Backdoor Threats in Variational Quantum Circuits: Taxonomy, Attacks, and Defenses
TLDR
This paper surveys backdoor attacks in Variational Quantum Circuits (VQCs), detailing their taxonomy, attack mechanisms, and defense strategies.
Key contributions
- Surveys backdoor attacks in Variational Quantum Circuits (VQCs).
- Categorizes attacks: data-poisoning, compiler-level, and quantum-native.
- Formalizes threat models and reviews existing attack strategies.

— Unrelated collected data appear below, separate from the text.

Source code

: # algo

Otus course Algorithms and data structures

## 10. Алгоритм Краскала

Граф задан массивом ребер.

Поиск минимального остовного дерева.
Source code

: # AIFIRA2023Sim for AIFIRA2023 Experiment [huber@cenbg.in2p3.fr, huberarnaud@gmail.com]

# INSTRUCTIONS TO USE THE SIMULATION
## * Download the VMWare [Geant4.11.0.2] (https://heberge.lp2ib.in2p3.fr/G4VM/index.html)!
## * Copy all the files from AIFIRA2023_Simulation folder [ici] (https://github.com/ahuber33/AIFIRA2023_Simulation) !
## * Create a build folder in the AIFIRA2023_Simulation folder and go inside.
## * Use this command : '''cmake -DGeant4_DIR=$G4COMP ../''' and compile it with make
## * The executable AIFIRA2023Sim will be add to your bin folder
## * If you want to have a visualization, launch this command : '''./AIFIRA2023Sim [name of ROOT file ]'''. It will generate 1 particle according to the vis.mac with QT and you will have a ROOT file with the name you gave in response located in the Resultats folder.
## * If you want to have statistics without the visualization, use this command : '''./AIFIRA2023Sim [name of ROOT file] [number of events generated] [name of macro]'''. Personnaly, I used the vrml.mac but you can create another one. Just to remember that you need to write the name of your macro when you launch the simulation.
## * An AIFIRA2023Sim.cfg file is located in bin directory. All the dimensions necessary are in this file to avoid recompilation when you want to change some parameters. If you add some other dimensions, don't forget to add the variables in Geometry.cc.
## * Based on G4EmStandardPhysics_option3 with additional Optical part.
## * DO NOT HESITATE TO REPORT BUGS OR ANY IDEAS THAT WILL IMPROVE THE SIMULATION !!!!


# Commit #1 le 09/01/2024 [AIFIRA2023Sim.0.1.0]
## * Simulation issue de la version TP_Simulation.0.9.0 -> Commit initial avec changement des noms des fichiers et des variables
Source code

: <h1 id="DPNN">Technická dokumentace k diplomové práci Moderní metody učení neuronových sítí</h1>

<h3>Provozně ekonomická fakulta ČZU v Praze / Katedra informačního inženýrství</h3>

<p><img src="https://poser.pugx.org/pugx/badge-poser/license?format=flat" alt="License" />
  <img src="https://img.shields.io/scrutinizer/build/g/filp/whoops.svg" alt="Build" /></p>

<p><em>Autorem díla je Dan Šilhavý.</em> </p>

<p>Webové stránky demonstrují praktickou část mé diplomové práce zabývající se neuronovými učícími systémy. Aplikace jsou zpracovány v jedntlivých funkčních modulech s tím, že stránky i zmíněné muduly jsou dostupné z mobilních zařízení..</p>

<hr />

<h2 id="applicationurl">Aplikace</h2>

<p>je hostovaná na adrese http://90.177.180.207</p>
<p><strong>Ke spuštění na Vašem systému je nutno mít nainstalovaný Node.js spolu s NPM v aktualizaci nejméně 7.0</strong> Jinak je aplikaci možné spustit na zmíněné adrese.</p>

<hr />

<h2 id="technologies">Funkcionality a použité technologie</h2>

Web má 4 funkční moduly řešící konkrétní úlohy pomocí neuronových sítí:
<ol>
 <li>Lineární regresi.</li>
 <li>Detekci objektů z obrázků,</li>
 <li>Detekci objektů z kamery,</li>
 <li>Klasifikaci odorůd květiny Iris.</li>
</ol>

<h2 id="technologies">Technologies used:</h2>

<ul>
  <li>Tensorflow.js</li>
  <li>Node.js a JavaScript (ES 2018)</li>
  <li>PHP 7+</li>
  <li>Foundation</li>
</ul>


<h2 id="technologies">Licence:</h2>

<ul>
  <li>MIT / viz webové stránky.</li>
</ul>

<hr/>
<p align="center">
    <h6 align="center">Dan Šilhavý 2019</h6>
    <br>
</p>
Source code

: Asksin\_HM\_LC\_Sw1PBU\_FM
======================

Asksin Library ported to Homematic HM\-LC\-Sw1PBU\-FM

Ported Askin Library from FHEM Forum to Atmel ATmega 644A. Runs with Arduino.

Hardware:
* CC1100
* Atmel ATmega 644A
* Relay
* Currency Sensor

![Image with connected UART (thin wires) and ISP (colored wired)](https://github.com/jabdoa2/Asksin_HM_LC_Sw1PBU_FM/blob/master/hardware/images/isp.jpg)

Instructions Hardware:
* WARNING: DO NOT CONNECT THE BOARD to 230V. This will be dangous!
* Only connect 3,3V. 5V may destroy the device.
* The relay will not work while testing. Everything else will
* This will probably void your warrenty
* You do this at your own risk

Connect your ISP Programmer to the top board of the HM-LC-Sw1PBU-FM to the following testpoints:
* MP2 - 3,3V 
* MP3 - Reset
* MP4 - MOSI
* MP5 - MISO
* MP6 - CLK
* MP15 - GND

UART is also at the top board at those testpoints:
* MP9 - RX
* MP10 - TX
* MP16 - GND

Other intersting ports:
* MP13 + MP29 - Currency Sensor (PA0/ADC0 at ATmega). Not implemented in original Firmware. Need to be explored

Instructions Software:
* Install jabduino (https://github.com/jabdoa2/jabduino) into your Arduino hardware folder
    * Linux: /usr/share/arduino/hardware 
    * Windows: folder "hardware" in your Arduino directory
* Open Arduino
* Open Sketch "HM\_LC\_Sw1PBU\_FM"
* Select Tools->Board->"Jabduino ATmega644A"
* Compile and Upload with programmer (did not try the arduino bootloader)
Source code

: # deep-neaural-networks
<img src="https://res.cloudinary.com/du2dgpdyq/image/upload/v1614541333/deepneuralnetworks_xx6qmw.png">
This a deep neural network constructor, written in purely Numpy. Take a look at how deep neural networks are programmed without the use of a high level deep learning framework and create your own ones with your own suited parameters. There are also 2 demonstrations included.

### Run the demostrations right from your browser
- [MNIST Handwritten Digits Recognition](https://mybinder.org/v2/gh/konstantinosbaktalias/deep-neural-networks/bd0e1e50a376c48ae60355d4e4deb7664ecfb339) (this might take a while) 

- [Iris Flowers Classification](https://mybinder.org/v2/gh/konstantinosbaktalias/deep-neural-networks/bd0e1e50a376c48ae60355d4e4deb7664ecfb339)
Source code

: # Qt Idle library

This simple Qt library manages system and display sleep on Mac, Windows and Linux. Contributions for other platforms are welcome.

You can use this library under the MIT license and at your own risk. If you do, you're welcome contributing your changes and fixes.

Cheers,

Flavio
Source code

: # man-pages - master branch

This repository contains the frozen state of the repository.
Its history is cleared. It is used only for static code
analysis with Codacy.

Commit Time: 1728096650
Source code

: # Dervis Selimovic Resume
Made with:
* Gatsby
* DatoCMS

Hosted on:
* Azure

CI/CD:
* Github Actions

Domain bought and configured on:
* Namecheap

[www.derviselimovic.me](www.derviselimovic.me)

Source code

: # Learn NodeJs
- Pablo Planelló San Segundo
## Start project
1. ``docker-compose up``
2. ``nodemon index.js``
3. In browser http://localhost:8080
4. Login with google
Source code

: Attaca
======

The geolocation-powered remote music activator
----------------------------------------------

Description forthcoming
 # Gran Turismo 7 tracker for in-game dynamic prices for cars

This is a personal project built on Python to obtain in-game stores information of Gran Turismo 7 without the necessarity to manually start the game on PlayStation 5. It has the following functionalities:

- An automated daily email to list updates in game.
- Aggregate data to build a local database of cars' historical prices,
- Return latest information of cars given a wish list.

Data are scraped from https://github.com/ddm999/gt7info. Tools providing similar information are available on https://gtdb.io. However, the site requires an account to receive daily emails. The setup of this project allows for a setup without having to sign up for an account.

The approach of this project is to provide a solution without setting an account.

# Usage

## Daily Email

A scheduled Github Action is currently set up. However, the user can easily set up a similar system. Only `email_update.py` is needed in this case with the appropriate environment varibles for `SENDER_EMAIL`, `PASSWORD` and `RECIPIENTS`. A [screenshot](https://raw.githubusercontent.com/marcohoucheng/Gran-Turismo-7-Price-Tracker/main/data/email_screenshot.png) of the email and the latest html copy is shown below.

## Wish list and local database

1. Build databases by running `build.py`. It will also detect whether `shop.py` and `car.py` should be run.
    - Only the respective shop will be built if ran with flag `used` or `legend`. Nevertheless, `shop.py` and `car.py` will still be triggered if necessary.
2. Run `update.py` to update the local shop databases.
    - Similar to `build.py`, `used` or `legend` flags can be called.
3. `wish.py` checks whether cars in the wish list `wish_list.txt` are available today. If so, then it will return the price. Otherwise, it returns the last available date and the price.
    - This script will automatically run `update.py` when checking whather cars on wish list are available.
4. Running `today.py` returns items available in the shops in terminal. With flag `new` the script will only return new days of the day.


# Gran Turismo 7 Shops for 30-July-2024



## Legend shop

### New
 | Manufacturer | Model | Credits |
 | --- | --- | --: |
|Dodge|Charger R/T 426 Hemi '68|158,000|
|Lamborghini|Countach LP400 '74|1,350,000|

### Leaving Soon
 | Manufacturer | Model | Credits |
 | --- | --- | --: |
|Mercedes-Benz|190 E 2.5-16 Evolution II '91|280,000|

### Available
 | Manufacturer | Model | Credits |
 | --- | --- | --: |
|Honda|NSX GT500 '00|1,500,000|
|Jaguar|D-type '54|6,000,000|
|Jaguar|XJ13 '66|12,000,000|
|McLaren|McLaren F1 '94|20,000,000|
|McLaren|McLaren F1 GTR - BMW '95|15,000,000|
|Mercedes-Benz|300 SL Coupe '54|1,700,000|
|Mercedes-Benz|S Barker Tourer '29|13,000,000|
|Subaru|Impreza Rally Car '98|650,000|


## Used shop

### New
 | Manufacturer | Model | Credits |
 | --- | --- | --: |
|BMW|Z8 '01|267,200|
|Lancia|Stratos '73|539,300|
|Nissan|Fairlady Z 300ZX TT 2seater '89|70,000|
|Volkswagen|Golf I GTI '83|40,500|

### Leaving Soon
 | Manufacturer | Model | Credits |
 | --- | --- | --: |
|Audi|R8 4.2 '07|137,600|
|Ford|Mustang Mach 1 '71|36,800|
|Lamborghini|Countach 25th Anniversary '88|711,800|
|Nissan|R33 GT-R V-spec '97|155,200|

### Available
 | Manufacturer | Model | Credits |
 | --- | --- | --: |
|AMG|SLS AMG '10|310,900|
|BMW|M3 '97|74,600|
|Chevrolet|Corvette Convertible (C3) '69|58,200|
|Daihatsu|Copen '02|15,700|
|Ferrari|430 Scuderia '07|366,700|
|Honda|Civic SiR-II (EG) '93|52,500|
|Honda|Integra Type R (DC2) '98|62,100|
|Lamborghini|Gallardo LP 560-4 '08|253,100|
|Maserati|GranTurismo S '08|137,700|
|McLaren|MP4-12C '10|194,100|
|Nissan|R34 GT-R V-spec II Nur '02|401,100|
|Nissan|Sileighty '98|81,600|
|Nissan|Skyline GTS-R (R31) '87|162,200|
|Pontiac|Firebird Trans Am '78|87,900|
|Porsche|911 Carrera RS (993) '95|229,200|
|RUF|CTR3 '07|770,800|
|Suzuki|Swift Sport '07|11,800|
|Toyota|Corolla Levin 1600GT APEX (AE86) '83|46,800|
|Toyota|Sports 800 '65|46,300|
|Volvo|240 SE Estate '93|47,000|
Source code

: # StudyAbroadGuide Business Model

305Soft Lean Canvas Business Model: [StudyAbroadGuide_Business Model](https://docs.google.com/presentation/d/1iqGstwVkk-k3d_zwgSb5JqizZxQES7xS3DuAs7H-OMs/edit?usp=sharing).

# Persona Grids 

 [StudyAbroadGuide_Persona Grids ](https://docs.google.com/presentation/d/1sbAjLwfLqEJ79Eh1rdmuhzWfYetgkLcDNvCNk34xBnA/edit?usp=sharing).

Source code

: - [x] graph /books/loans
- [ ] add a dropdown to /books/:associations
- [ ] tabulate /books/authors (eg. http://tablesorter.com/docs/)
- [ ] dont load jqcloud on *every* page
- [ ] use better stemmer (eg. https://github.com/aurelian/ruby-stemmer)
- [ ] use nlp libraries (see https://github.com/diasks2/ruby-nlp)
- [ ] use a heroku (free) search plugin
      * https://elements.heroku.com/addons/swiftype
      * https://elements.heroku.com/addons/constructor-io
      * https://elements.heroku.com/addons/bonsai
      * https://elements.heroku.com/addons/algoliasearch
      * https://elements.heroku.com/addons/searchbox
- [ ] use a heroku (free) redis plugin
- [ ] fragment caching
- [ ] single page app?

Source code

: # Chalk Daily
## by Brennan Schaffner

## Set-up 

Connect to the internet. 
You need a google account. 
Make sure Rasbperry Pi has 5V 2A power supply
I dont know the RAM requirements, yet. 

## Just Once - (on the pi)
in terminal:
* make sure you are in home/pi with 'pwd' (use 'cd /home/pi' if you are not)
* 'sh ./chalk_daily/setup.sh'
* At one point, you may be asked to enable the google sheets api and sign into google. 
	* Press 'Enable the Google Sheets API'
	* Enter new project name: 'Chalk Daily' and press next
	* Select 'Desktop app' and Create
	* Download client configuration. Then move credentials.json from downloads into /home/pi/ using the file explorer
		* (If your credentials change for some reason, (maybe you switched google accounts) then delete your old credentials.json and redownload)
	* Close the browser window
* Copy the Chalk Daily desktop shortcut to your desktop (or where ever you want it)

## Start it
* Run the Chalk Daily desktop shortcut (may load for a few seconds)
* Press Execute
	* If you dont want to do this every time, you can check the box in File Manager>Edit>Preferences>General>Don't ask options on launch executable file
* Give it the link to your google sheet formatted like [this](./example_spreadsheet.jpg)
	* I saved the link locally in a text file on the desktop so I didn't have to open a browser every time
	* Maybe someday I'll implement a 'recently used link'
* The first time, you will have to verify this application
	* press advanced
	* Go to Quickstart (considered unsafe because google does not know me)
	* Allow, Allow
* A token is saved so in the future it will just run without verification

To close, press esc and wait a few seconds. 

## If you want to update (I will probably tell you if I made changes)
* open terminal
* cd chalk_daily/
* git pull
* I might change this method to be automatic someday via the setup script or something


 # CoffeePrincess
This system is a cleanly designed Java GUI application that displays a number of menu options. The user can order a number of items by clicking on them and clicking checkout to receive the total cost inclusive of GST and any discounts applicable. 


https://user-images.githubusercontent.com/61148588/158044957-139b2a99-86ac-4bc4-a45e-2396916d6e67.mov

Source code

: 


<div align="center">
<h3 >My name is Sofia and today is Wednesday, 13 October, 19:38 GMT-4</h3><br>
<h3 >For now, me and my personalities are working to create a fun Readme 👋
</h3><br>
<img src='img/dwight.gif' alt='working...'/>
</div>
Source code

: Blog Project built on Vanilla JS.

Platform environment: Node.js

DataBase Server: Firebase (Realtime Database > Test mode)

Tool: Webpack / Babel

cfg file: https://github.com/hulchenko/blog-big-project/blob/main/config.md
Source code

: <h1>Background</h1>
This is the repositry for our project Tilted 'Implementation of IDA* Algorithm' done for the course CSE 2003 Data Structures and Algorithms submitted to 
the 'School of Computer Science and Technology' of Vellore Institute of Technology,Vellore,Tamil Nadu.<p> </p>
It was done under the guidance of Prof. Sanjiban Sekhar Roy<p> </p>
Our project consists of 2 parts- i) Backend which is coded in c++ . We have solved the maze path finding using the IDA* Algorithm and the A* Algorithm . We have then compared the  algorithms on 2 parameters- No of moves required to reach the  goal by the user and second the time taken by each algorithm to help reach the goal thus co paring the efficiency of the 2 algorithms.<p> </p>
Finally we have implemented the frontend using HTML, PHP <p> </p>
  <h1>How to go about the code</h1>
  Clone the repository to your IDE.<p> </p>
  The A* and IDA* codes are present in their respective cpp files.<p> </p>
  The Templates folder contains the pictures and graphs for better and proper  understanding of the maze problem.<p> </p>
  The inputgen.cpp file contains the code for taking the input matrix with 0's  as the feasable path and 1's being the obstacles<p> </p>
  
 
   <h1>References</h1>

- Analyzes current detection and defense methods, highlighting limitations.
Why it matters
Variational Quantum Circuits (VQCs), crucial for NISQ, are highly vulnerable to backdoor attacks that embed hidden malicious behaviors. This survey provides a critical overview of attack types, defense limitations, and future directions for robust, quantum-aware security.
Original Abstract
Variational quantum algorithms (VQAs) are a central paradigm for noisy intermediate-scale (NISQ) quantum computing, yet their reliance on predesigned and pretrained variational quantum circuits (VQCs) introduces critical security vulnerabilities, particularly backdoor attacks. These attacks embed hidden malicious behaviors that remain dormant under normal conditions but are activated by specific triggers, leading to adversarial outcomes such as incorrect predictions or manipulated objective values. This paper presents a survey of backdoor attacks in VQCs, covering data-poisoning, compiler-level, and quantum-native mechanisms. We formalize key terminology and threat models, and review existing attack strategies along with their empirical characteristics. We also analyze current detection and defense approaches, highlighting their limitations, especially against quantum-specific threats. By synthesizing recent advances, this survey outlines the evolving security landscape of VQCs and identifies key challenges and future directions for developing robust, quantum-aware defenses in hybrid quantum-classical systems.